The motivation for this question is to find, for a fixed odd $p$ and large $n$, sets $A\subset (\mathbb Z/p\mathbb Z)^n$ with $|A|> cp^n$ for some fixed $c$, where the difference set $A-A:=\{a-a': a, a'\in A\}$ lacks structure (in a way I will not specify here). The aim is to imitate Ruzsa's niveau set construction for $(\mathbb Z/2\mathbb Z)^n$ (cf. Theorem 9.4 of Ben Green's Finite Field Models in Additive Combinatorics).
The objects I'm interested in are Hamming balls $H(k,n,p)$ of radius $k$ around $\mathbf 1 = (1,\dots,1)\in(\mathbb Z/p\mathbb Z)^n$, meaning $H(k,n,p)$ is the set of $(x_1,\dots,x_n)\in (\mathbb Z/p\mathbb Z)^n$ where at most $k$ of the $x_i$ are not equal to $1$. More precisely, I'm interested in the corresponding Cayley graph $\mathcal G_{k,n,p}$ having vertex set $(\mathbb Z/p\mathbb Z)^n$ where two elements $\mathbf x, \mathbf y$ are joined by an edge if $\mathbf x-\mathbf y$ or $\mathbf y-\mathbf x \in H(k,n,p)$.
Question: If $k(n)\to\infty$ as $n\to\infty$, does the chromatic number $\chi(\mathcal G_{k(n),n,3}) $ tend to $\infty$?
I'm mainly interested in $k(n) \approx c\sqrt{n}$ for fixed $c$, but this seems like a natural starting point. I'm also interested the same question about $\chi(\mathcal G_{k(n),n,p})$ for any odd prime $p$.
Useful lower bounds for the chromatic number of $\mathcal G_{k,n,2}$ are known: Igor Kriz and Imre Ruzsa (independently) observed that the Kneser graph $K(n,\lfloor n/2\rfloor -k)$ is a subgraph of $\mathcal G_{2k+1, n,2}$ (cf. Lemma 2.5 here), so Lovász's identification of the chromatic numbers of Kneser graphs proves that $\chi(\mathcal G_{2k+1, n,2})\geq 2k+1$. With this in mind, a natural approach to my question is to identify Kneser graphs with large chromatic number as subgraphs of $\mathcal G_{k,n,3}$. But such Kneser graphs do not seem to be present, at least not in a natural way.

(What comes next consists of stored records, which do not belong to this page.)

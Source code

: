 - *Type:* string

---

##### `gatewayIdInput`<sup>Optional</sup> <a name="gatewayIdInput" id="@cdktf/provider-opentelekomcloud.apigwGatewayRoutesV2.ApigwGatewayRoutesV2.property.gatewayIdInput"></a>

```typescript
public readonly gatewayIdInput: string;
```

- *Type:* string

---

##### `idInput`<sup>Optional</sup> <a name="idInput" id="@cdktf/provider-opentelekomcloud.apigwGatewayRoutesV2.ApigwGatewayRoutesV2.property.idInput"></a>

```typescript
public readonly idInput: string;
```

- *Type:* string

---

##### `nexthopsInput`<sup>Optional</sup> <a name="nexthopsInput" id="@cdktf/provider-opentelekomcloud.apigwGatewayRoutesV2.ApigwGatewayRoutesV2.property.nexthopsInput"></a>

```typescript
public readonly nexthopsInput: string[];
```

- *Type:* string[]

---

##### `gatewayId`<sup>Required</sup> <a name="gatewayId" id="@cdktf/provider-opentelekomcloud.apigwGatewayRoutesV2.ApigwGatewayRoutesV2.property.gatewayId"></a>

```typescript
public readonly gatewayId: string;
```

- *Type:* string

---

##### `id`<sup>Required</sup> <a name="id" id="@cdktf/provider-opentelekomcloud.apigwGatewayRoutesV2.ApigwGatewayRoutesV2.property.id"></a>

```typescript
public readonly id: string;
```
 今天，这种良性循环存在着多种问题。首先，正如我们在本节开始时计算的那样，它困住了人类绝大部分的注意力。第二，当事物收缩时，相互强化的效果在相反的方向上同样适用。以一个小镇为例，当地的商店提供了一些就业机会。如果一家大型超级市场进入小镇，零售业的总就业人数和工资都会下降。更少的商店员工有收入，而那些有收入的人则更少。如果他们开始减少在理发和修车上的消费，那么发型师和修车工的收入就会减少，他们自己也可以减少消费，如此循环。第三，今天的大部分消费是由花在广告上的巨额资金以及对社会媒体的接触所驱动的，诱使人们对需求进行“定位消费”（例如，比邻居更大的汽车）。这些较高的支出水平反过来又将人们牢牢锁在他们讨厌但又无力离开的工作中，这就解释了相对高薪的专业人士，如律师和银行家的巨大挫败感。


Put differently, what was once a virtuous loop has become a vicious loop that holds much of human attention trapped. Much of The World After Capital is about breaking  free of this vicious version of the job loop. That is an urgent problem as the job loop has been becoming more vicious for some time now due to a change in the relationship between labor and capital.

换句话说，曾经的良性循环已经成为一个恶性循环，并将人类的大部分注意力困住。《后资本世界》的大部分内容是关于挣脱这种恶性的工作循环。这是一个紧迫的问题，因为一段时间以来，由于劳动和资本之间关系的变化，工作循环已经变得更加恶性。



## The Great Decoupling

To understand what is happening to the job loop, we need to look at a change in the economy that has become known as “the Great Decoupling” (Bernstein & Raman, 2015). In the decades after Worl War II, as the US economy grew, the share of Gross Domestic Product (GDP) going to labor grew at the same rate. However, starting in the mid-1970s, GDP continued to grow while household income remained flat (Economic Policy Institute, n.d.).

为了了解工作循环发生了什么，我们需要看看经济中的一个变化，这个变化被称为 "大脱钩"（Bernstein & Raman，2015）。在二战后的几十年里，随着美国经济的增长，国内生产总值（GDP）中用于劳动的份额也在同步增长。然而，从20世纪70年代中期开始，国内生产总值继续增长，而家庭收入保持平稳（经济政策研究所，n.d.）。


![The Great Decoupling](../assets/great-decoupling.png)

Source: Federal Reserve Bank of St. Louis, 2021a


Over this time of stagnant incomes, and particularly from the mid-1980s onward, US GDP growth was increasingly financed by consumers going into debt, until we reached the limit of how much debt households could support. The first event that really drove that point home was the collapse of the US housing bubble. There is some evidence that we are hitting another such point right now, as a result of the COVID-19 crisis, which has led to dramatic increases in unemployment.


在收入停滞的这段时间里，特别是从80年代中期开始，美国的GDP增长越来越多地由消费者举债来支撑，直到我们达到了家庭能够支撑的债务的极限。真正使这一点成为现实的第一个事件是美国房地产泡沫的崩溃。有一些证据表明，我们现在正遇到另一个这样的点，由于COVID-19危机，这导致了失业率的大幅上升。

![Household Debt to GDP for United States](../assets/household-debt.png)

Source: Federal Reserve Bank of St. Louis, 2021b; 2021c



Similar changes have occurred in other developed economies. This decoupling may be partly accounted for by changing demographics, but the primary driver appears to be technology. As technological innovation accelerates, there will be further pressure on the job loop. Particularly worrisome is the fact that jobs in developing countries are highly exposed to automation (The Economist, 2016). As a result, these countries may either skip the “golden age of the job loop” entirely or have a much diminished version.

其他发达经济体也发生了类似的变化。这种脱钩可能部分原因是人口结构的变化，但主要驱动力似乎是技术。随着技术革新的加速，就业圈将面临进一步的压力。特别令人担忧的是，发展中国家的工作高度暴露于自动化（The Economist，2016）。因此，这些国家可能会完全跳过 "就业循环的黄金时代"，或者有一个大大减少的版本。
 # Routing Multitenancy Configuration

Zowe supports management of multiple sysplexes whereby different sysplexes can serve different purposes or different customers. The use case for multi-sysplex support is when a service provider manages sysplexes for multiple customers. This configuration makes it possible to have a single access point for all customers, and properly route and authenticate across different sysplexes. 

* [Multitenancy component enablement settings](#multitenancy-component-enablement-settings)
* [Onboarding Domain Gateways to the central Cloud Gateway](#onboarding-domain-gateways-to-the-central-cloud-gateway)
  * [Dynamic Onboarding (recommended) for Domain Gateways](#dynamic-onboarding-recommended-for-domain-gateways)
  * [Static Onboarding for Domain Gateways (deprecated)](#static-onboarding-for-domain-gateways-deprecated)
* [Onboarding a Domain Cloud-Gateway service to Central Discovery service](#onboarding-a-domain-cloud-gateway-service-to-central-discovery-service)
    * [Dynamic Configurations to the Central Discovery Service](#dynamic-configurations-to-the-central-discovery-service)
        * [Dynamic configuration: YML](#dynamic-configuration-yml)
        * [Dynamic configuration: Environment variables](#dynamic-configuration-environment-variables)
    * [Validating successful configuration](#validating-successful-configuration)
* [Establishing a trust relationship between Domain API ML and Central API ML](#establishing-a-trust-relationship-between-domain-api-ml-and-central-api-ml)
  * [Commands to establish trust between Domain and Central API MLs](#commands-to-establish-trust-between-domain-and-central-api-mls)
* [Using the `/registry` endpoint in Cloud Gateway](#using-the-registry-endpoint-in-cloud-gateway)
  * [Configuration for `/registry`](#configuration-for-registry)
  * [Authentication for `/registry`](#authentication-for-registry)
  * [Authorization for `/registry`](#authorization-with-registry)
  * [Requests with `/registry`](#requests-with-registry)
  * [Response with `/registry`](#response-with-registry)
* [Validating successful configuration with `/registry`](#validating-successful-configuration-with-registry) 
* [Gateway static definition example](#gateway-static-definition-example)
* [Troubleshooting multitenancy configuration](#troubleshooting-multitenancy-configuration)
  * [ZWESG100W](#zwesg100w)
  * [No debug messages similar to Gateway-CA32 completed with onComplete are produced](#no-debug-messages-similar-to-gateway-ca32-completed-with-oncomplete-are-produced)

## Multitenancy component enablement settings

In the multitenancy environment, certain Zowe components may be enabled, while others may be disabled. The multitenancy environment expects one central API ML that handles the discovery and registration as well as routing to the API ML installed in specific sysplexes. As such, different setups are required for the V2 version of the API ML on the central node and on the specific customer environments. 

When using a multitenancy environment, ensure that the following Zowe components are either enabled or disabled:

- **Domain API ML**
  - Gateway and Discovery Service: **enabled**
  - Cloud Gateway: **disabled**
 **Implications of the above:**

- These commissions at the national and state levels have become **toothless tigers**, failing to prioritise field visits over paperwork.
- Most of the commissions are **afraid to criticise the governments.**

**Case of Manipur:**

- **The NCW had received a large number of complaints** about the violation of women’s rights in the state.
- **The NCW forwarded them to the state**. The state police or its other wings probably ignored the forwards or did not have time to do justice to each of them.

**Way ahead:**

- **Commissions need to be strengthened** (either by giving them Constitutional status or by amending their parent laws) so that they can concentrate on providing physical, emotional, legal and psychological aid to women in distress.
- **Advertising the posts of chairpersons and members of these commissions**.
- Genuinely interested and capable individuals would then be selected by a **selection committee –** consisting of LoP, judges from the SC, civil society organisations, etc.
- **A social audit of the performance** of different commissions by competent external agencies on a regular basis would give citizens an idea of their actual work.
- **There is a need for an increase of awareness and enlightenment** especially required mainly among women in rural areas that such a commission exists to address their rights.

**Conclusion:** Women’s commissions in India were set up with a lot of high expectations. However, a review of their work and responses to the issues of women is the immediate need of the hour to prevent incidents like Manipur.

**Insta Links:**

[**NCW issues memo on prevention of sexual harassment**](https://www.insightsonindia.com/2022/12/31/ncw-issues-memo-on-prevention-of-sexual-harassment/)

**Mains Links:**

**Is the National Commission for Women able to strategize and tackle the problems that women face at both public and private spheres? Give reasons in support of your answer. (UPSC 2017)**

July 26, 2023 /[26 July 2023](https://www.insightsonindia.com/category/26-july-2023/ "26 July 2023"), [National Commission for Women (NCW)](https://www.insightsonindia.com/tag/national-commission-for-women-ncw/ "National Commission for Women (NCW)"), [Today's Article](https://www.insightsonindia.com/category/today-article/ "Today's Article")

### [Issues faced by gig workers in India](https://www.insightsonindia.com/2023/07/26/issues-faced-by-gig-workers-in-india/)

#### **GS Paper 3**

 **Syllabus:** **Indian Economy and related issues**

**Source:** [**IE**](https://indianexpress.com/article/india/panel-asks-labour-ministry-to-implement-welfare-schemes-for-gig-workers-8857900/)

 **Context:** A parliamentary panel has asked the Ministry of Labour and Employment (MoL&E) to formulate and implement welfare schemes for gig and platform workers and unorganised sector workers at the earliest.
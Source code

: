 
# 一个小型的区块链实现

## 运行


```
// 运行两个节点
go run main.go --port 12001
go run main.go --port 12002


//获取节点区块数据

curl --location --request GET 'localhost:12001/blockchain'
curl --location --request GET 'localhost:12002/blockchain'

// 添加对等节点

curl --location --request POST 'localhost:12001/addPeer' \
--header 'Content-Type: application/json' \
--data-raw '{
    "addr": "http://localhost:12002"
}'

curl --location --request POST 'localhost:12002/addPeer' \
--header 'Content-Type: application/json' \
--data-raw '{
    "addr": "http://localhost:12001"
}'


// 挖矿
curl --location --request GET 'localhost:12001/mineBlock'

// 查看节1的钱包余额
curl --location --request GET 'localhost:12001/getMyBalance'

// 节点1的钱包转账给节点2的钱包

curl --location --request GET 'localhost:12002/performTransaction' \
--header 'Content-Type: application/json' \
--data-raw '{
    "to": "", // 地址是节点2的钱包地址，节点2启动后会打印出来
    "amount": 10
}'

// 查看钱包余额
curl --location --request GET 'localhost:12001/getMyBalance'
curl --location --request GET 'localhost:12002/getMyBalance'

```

I've looked through the literature that extends and generalizes Lovász's result, hoping to find a result which applies directly to the Cayley graphs in question. I haven't found one yet, or perhaps I'm unable to recognize the connection. One natural approach is to bound the connectivity of the neighborhood complexes corresponding to $\mathcal G_{2k+1,n,3}$, following Lovász's proof. I can't yet do that computation, but I hope that reading Matousek's book on the subject will help.